## WHAT YOU WILL DO
Look through the entries for the string "payload" and copy every line where it shows up.

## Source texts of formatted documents
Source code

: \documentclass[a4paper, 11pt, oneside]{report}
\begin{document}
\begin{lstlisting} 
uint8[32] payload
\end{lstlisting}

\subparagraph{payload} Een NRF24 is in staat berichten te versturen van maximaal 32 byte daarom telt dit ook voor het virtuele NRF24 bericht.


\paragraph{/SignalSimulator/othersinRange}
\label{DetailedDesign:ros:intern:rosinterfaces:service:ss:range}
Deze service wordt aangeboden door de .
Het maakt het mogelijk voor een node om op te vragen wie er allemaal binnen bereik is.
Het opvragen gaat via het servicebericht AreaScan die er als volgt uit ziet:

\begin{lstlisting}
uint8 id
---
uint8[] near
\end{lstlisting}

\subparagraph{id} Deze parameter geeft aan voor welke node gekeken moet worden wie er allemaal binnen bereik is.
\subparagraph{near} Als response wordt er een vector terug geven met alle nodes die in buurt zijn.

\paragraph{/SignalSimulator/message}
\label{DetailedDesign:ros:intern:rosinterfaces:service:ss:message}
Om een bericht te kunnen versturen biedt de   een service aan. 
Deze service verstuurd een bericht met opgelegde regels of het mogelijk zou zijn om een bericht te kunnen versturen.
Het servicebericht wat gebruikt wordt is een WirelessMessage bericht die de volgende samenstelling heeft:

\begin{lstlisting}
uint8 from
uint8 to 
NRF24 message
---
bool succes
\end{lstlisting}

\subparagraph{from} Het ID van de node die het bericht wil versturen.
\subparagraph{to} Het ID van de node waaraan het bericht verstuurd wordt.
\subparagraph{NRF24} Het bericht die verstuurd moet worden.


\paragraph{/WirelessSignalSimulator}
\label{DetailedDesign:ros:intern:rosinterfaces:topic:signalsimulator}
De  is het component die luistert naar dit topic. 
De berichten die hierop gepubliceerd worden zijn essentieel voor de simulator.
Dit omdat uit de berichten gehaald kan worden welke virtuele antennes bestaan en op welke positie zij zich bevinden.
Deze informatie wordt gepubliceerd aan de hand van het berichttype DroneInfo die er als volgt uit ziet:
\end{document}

## THE COMPLETED TASK
uint8[32] payload
\subparagraph{payload} Een NRF24 is in staat berichten te versturen van maximaal 32 byte daarom telt dit ook voor het virtuele NRF24 bericht.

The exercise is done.